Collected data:
· · ·

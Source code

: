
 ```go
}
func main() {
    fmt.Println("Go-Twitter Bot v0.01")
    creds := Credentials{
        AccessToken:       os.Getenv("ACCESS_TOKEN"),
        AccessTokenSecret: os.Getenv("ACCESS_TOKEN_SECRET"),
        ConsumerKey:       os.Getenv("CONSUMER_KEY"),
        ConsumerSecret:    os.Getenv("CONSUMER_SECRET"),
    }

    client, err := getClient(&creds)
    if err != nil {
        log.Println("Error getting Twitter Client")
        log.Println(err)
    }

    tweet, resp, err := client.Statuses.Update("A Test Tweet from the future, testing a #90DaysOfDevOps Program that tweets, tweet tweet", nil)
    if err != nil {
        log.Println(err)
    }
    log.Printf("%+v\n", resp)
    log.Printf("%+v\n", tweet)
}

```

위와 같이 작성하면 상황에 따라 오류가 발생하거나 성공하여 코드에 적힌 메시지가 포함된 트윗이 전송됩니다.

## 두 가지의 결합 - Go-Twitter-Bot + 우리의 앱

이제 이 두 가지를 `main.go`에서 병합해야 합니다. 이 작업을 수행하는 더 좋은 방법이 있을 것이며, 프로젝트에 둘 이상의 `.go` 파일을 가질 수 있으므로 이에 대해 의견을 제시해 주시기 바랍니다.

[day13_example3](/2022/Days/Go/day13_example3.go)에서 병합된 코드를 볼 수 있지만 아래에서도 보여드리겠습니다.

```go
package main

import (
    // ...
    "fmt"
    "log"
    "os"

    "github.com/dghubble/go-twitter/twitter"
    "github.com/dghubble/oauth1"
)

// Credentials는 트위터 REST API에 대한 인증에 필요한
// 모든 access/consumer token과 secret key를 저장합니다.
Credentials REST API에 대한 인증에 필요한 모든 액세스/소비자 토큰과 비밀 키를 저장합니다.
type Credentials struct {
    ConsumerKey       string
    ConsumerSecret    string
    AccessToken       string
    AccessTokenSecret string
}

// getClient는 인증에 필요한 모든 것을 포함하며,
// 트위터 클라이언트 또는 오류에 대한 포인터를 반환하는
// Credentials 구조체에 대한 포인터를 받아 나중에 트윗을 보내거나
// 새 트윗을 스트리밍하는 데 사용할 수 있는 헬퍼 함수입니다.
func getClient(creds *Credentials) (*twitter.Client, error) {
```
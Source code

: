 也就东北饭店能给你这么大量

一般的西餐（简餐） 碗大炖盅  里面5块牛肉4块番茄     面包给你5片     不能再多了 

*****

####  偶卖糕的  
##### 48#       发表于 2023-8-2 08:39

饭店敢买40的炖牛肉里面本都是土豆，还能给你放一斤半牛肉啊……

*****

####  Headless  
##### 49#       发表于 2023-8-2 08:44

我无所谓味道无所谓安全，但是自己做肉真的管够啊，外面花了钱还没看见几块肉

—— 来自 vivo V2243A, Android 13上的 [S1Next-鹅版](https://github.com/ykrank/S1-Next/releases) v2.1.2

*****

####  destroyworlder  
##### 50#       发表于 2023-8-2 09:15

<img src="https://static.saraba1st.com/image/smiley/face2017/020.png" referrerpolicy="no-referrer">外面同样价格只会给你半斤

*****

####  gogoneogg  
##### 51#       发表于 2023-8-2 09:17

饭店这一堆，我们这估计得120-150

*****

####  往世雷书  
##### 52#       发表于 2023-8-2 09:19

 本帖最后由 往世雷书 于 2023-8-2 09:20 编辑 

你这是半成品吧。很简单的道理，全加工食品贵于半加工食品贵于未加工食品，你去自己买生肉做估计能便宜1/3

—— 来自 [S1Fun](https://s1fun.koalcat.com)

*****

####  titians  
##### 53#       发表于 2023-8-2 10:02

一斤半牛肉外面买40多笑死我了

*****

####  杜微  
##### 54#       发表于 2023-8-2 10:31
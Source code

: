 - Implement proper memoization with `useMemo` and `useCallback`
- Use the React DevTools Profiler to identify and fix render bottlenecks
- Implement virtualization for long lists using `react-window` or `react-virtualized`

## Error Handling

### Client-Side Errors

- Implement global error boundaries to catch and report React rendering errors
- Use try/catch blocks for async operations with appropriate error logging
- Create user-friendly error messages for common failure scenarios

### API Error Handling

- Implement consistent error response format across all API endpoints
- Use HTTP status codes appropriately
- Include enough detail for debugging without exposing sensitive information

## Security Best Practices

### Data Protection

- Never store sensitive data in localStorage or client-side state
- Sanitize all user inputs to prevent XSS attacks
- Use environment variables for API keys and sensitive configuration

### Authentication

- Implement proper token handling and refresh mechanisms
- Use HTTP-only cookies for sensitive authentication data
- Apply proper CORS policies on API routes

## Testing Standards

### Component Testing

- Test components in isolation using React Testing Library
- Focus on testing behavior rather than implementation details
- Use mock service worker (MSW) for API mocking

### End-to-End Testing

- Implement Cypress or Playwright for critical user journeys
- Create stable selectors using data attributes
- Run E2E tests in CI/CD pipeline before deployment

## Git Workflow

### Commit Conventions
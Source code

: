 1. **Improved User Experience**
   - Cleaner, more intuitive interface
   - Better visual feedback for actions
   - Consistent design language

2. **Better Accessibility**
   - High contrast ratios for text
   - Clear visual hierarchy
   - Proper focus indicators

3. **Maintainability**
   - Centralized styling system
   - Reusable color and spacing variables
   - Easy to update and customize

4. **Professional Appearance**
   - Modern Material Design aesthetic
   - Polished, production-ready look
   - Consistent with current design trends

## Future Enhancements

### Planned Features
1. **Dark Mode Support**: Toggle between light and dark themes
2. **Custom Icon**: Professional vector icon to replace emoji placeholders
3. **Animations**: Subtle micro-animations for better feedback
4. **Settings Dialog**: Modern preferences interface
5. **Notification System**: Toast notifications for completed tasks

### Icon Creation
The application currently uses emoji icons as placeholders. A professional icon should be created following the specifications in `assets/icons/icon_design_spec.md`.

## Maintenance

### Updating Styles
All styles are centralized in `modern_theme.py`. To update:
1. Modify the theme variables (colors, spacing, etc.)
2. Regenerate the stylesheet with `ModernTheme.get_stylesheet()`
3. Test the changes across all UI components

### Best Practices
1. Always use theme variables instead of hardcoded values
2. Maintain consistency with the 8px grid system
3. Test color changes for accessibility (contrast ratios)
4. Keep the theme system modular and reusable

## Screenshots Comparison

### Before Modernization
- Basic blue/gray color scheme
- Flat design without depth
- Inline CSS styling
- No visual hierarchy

· · ·

Problem statement » Please reply with an exact copy of the lines above, starting at the first and ending at the line that holds "## 두 가지의 결합 - Go-Twitter-Bot + 우리의 앱".

Answer for this exercise »
Source code

:
 ```go
}
func main() {
    fmt.Println("Go-Twitter Bot v0.01")
    creds := Credentials{
        AccessToken:       os.Getenv("ACCESS_TOKEN"),
        AccessTokenSecret: os.Getenv("ACCESS_TOKEN_SECRET"),
        ConsumerKey:       os.Getenv("CONSUMER_KEY"),
        ConsumerSecret:    os.Getenv("CONSUMER_SECRET"),
    }

    client, err := getClient(&creds)
    if err != nil {
        log.Println("Error getting Twitter Client")
        log.Println(err)
    }

    tweet, resp, err := client.Statuses.Update("A Test Tweet from the future, testing a #90DaysOfDevOps Program that tweets, tweet tweet", nil)
    if err != nil {
        log.Println(err)
    }
    log.Printf("%+v\n", resp)
    log.Printf("%+v\n", tweet)
}

```

위와 같이 작성하면 상황에 따라 오류가 발생하거나 성공하여 코드에 적힌 메시지가 포함된 트윗이 전송됩니다.

## 두 가지의 결합 - Go-Twitter-Bot + 우리의 앱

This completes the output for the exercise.